(Stored data)

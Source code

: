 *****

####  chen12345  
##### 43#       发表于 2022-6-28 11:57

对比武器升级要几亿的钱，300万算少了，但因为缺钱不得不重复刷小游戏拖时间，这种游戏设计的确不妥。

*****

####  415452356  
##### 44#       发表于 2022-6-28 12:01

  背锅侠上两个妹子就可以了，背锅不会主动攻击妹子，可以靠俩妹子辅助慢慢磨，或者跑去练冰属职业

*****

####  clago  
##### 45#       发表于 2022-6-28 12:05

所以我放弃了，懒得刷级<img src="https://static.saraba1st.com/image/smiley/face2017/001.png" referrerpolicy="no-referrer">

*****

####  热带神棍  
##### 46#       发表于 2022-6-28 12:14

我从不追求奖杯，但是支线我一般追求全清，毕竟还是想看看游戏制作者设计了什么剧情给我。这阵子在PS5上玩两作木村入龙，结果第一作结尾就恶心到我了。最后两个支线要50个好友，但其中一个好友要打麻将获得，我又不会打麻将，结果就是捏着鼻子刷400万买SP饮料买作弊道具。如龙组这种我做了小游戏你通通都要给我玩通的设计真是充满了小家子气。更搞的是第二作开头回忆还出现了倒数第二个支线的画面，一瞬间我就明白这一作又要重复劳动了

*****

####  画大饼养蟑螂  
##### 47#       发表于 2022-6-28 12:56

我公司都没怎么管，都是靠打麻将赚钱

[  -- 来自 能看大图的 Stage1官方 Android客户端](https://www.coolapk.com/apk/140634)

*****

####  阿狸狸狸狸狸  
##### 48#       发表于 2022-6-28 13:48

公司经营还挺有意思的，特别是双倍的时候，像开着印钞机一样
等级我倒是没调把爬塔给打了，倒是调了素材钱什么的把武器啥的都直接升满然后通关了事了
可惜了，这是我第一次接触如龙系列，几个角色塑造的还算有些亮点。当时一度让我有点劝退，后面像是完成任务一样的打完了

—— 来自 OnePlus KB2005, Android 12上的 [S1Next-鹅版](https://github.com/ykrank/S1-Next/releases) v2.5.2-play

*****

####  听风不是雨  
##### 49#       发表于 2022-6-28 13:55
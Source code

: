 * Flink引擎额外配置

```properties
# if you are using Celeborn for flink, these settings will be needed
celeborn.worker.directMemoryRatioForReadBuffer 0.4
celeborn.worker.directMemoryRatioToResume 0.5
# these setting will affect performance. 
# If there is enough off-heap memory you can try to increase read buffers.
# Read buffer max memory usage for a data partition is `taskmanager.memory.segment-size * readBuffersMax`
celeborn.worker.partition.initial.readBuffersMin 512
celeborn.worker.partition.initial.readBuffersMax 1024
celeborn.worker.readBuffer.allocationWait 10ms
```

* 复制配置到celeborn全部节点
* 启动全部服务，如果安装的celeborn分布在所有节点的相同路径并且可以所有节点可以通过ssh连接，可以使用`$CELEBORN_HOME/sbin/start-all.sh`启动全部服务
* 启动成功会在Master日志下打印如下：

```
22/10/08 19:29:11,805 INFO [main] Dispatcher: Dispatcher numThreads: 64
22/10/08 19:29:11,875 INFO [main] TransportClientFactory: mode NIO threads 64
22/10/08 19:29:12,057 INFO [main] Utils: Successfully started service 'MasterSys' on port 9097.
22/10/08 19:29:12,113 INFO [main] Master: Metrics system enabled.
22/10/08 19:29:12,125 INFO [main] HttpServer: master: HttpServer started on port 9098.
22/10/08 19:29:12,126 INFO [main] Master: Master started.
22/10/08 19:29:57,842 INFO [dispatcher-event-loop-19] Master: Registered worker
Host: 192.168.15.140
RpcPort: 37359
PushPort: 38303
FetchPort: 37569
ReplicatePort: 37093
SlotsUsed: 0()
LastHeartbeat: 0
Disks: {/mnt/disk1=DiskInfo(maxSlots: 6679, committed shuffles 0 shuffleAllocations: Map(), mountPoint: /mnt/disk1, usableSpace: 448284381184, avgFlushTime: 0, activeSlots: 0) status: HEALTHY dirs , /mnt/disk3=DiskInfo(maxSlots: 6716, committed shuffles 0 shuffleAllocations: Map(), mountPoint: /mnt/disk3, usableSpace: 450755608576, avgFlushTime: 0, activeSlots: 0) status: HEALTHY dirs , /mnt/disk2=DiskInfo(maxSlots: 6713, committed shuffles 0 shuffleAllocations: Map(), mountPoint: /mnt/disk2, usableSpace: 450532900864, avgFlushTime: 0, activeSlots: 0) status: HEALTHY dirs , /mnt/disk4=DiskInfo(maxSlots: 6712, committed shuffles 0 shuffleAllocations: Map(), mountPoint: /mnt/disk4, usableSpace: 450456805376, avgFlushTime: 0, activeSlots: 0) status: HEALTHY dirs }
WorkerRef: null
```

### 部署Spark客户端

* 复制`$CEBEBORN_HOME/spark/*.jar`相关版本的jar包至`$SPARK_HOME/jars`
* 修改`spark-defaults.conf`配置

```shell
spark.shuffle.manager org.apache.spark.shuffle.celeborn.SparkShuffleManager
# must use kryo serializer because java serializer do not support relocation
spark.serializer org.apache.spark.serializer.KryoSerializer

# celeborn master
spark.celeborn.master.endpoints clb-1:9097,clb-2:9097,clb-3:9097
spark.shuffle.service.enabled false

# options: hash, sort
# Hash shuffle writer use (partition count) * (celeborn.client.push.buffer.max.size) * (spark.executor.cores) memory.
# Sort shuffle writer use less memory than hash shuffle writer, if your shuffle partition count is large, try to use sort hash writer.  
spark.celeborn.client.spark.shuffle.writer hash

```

Exercise directions: Nothing in the data may be left out; copy every line exactly.

Output below:
Source code

: *****

####  chen12345  
##### 43#       发表于 2022-6-28 11:57

对比武器升级要几亿的钱，300万算少了，但因为缺钱不得不重复刷小游戏拖时间，这种游戏设计的确不妥。

*****

####  415452356  
##### 44#       发表于 2022-6-28 12:01

  背锅侠上两个妹子就可以了，背锅不会主动攻击妹子，可以靠俩妹子辅助慢慢磨，或者跑去练冰属职业

*****

####  clago  
##### 45#       发表于 2022-6-28 12:05

所以我放弃了，懒得刷级<img src="https://static.saraba1st.com/image/smiley/face2017/001.png" referrerpolicy="no-referrer">

*****

####  热带神棍  
##### 46#       发表于 2022-6-28 12:14

我从不追求奖杯，但是支线我一般追求全清，毕竟还是想看看游戏制作者设计了什么剧情给我。这阵子在PS5上玩两作木村入龙，结果第一作结尾就恶心到我了。最后两个支线要50个好友，但其中一个好友要打麻将获得，我又不会打麻将，结果就是捏着鼻子刷400万买SP饮料买作弊道具。如龙组这种我做了小游戏你通通都要给我玩通的设计真是充满了小家子气。更搞的是第二作开头回忆还出现了倒数第二个支线的画面，一瞬间我就明白这一作又要重复劳动了

*****

####  画大饼养蟑螂  
##### 47#       发表于 2022-6-28 12:56

我公司都没怎么管，都是靠打麻将赚钱

[  -- 来自 能看大图的 Stage1官方 Android客户端](https://www.coolapk.com/apk/140634)

*****

####  阿狸狸狸狸狸  
##### 48#       发表于 2022-6-28 13:48

公司经营还挺有意思的，特别是双倍的时候，像开着印钞机一样
等级我倒是没调把爬塔给打了，倒是调了素材钱什么的把武器啥的都直接升满然后通关了事了
可惜了，这是我第一次接触如龙系列，几个角色塑造的还算有些亮点。当时一度让我有点劝退，后面像是完成任务一样的打完了

—— 来自 OnePlus KB2005, Android 12上的 [S1Next-鹅版](https://github.com/ykrank/S1-Next/releases) v2.5.2-play

*****

####  听风不是雨  
##### 49#       发表于 2022-6-28 13:55
Source code

: * Flink引擎额外配置

```properties
# if you are using Celeborn for flink, these settings will be needed
celeborn.worker.directMemoryRatioForReadBuffer 0.4
celeborn.worker.directMemoryRatioToResume 0.5
# these setting will affect performance. 
# If there is enough off-heap memory you can try to increase read buffers.
# Read buffer max memory usage for a data partition is `taskmanager.memory.segment-size * readBuffersMax`
celeborn.worker.partition.initial.readBuffersMin 512
celeborn.worker.partition.initial.readBuffersMax 1024
celeborn.worker.readBuffer.allocationWait 10ms
```

* 复制配置到celeborn全部节点
* 启动全部服务，如果安装的celeborn分布在所有节点的相同路径并且可以所有节点可以通过ssh连接，可以使用`$CELEBORN_HOME/sbin/start-all.sh`启动全部服务
* 启动成功会在Master日志下打印如下：

```
22/10/08 19:29:11,805 INFO [main] Dispatcher: Dispatcher numThreads: 64
22/10/08 19:29:11,875 INFO [main] TransportClientFactory: mode NIO threads 64
22/10/08 19:29:12,057 INFO [main] Utils: Successfully started service 'MasterSys' on port 9097.
22/10/08 19:29:12,113 INFO [main] Master: Metrics system enabled.
22/10/08 19:29:12,125 INFO [main] HttpServer: master: HttpServer started on port 9098.
22/10/08 19:29:12,126 INFO [main] Master: Master started.
22/10/08 19:29:57,842 INFO [dispatcher-event-loop-19] Master: Registered worker
Host: 192.168.15.140
RpcPort: 37359
PushPort: 38303
FetchPort: 37569
ReplicatePort: 37093
SlotsUsed: 0()
LastHeartbeat: 0
Disks: {/mnt/disk1=DiskInfo(maxSlots: 6679, committed shuffles 0 shuffleAllocations: Map(), mountPoint: /mnt/disk1, usableSpace: 448284381184, avgFlushTime: 0, activeSlots: 0) status: HEALTHY dirs , /mnt/disk3=DiskInfo(maxSlots: 6716, committed shuffles 0 shuffleAllocations: Map(), mountPoint: /mnt/disk3, usableSpace: 450755608576, avgFlushTime: 0, activeSlots: 0) status: HEALTHY dirs , /mnt/disk2=DiskInfo(maxSlots: 6713, committed shuffles 0 shuffleAllocations: Map(), mountPoint: /mnt/disk2, usableSpace: 450532900864, avgFlushTime: 0, activeSlots: 0) status: HEALTHY dirs , /mnt/disk4=DiskInfo(maxSlots: 6712, committed shuffles 0 shuffleAllocations: Map(), mountPoint: /mnt/disk4, usableSpace: 450456805376, avgFlushTime: 0, activeSlots: 0) status: HEALTHY dirs }
WorkerRef: null
```

### 部署Spark客户端

* 复制`$CEBEBORN_HOME/spark/*.jar`相关版本的jar包至`$SPARK_HOME/jars`
* 修改`spark-defaults.conf`配置

```shell
spark.shuffle.manager org.apache.spark.shuffle.celeborn.SparkShuffleManager
# must use kryo serializer because java serializer do not support relocation
spark.serializer org.apache.spark.serializer.KryoSerializer

# celeborn master
spark.celeborn.master.endpoints clb-1:9097,clb-2:9097,clb-3:9097
spark.shuffle.service.enabled false

# options: hash, sort
# Hash shuffle writer use (partition count) * (celeborn.client.push.buffer.max.size) * (spark.executor.cores) memory.
# Sort shuffle writer use less memory than hash shuffle writer, if your shuffle partition count is large, try to use sort hash writer.  
spark.celeborn.client.spark.shuffle.writer hash

```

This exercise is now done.